▸ **YOUR GOAL**
Read the listing below and tally the lines that contain "StaticBlockSingleton"; the reply is that tally only.

▸ **RECORDS TO PROCESS**
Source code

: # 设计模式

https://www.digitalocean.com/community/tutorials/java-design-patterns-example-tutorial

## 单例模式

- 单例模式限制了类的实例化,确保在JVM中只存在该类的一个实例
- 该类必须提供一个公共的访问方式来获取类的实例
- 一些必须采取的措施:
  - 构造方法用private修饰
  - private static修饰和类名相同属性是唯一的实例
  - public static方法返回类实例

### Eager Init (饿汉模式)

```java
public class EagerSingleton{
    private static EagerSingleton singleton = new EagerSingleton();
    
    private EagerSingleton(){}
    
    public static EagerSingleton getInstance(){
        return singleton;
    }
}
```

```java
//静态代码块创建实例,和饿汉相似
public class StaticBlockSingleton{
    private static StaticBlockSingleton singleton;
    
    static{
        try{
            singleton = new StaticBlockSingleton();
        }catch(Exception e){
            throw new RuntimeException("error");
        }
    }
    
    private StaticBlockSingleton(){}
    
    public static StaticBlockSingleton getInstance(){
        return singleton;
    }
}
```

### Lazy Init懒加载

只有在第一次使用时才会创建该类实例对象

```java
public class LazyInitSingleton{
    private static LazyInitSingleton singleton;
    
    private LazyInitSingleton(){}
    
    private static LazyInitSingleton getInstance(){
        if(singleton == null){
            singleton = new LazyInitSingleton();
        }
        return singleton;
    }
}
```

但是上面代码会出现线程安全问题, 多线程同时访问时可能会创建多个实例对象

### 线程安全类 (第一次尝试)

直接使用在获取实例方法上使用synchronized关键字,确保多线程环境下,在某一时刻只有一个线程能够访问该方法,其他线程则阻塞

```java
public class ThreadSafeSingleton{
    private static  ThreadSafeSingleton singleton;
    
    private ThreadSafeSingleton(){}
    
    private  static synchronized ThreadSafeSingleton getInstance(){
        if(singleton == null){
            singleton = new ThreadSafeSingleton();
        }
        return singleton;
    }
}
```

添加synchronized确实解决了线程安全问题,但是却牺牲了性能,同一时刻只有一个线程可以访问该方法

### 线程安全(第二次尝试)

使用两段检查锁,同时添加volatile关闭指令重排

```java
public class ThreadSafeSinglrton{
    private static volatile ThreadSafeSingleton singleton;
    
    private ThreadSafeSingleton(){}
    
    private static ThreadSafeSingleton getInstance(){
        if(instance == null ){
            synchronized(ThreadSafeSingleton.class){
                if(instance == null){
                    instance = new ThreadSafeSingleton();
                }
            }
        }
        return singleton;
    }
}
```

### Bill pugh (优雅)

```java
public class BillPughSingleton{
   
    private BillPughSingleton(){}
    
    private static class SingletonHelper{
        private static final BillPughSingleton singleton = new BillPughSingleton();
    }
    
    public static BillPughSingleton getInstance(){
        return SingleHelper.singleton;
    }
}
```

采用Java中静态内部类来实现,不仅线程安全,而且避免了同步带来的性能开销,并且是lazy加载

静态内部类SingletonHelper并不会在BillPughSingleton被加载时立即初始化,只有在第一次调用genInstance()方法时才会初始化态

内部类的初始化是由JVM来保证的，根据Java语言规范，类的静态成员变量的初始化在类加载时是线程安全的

▸ **YOUR SOLUTION**
5